Before the 19th century, woodblock printing was favored over movable type to print East Asian text, because movable type required reusable types for thousands of Chinese characters. During the Ming dynasty, Ming typefaces were developed with straight and angular strokes, which made them easier to carve from woodblocks than calligraphic forms such as regular script.

Movable type for Chinese characters was popularized in the mid-19th century by American missionary William Gamble, who led the American Presbyterian Mission Press (APMP) in Ningbo and Shanghai from 1858 to 1869. Gamble developed an electrotyping process to reproduce Chinese character types. This method produced characters that were clearer and more closely resembled calligraphic glyphs, and it allowed the types to be made in smaller sizes without reducing quality. In 1869, on his way back to the United States, Gamble stopped over in Japan, where he introduced the electrotype method to Motogi Shōzō. In 1873, Motogi established Tsukiji Type Foundry, the first type foundry in Japan. Japanese type foundries invented Gothic typefaces inspired by Latin sans-serif fonts, as well as variations of the Ming typeface. Japanese typefaces influenced type design across China and Japan. Also, the emergence of newspapers in the 19th century made movable type a worthwhile investment.

Following the proclamation of the People's Republic of China in 1949, type designers in mainland China aimed to break free from Japanese stylistic influences by creating typefaces that looked more like handwritten Chinese. Starting in the 1960s, the state-owned Shanghai Printing Technology and Research Institute (SPTRI) developed new typefaces for simplified characters in the four primary type families: Fangsong (or "Imitation Song"), sans-serif Gothic, Ming, and Kaiti. Of these typeface families, the PRC government favored Gothic typefaces because they were plain and "represented a break with the past". The SPTRI was subsequently privatized in the 1990s.

== Font sizes ==
Internationally, font sizes are generally measured by points. The point standard used includes the Didot point system in continental Europe (one point is approximately 0.3759 mm) and the American point system (one point is approximately 0.3515 mm), while China uses the latter point system.

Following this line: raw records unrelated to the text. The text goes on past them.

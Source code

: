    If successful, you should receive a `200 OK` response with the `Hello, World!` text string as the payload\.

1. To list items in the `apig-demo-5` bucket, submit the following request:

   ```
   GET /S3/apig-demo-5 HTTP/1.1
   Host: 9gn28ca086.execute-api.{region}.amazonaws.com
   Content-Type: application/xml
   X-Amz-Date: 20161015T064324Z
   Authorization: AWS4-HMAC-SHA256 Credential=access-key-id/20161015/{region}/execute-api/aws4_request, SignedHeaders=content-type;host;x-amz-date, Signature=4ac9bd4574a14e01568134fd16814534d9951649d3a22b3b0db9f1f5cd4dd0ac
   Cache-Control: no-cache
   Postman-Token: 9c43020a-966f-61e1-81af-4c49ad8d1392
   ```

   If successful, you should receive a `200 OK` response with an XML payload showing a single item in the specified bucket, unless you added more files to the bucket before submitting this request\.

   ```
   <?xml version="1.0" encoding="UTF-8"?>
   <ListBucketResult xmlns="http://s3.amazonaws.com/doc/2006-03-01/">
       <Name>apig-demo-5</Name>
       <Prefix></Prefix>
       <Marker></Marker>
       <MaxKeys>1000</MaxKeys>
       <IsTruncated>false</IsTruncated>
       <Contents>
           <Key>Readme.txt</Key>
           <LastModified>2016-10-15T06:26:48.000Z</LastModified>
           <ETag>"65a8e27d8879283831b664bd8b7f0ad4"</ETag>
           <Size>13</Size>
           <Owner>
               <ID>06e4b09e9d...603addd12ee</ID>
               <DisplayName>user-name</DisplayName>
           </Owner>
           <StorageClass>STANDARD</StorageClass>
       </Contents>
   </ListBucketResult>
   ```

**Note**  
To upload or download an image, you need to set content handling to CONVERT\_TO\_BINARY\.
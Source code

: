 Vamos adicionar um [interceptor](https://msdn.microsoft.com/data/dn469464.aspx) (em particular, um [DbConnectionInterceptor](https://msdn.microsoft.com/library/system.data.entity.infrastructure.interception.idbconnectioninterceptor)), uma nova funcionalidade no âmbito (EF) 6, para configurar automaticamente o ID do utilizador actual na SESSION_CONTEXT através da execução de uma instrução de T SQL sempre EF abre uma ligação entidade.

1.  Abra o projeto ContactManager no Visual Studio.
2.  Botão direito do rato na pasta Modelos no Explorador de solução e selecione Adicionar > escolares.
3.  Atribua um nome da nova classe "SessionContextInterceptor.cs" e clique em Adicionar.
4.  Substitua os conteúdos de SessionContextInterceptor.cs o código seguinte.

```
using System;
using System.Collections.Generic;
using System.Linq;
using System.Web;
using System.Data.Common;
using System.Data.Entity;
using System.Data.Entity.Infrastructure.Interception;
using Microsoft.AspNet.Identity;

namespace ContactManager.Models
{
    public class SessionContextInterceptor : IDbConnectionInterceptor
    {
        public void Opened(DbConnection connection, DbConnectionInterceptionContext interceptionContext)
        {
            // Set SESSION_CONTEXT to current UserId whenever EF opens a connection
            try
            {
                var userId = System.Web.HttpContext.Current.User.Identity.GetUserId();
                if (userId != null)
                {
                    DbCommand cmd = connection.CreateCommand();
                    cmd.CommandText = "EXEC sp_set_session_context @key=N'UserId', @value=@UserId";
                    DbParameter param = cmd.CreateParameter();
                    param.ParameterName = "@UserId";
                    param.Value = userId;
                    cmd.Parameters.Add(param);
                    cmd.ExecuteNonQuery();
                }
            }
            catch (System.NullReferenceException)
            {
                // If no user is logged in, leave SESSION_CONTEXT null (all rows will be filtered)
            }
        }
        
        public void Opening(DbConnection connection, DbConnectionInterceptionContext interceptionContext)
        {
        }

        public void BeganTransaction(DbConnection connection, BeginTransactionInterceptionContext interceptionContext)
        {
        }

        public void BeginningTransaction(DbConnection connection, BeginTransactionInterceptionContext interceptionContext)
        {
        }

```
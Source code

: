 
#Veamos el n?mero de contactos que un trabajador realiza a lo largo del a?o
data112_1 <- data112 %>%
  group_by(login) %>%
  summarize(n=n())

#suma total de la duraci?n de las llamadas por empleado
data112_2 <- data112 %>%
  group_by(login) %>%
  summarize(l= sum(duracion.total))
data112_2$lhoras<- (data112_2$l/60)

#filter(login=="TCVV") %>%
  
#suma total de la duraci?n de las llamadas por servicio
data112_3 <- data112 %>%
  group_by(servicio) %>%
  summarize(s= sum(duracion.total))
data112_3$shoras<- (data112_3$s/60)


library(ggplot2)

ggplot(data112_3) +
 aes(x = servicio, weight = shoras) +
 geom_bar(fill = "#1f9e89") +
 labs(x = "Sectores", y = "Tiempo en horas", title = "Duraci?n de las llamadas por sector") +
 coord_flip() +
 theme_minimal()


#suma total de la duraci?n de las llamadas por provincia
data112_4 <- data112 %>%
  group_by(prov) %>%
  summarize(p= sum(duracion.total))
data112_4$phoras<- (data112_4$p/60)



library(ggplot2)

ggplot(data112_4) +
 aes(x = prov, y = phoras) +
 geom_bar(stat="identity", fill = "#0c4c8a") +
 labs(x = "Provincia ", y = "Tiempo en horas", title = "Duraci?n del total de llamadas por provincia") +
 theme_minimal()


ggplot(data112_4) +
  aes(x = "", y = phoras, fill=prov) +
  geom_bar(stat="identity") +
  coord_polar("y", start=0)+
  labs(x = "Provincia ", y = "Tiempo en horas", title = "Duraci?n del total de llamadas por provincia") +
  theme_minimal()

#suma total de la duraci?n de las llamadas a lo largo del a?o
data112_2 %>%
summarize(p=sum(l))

In China, in addition to the points measure system, a unique number system called zihao (字号), invented by an American for Chinese printing in 1859, is also used for Chinese characters, where the values are listed on the following table.

Chinese character font size number–point corresponding table
| Size number | Chinese name | Points |
|---|---|---|
| 8 | 八号 | 5 |
| 7 | 七号 | 5.5 |
| Small 6 | 小六号 | 6.5 |
| 6 | 六号 | 7.5 |
| Small 5 | 小五号 | 9 |
| 5 | 五号 | 10.5 |
| Small 4 | 小四号 | 12 |
| 4 | 四号 | 14 |
| Small 3 | 小三号 | 15 |
| 3 | 三号 | 16 |
| Small 2 | 小二号 | 18 |
| 2 | 二号 | 22 |
| Small 1 | 小一号 | 24 |
| 1 | 一号 | 26 |
| Small A (Small primary) | 小初号 | 36 |
| A (primary) | 初号 | 42 |

== Type families ==

=== Ming ===

The characters 'Ming dynasty form' set in the Zen Antique font

Ming typefaces ( in Japanese; also known as Song when used with simplified Chinese) are characterized by contrasting vertical and horizontal strokes. Small triangles called (鱗 'fish scales') are nestled into the stroke, and are analogous to serifs in Latin script type.

=== Gothic ===

Round sans style typeface

East Asian Gothic typeface, known as heiti ('black form') in Chinese, are sans-serif typefaces used with East Asian scripts. They can be further divided into two main types: round sans fonts have rounded ends, while square sans fonts have square ends.

=== Fangsong ===

Fangsong (or "Imitation Song") is a style modeled after that used in Lin'an during the Southern Song dynasty (1127–1279). Fangsong is a class of regular script typeface, and the standard used in official documents produced by the Chinese government, and civil drawings in both China and Taiwan.

=== Kaiti ===
Kaiti typefaces imitate handwritten regular script, as opposed to printed regular script.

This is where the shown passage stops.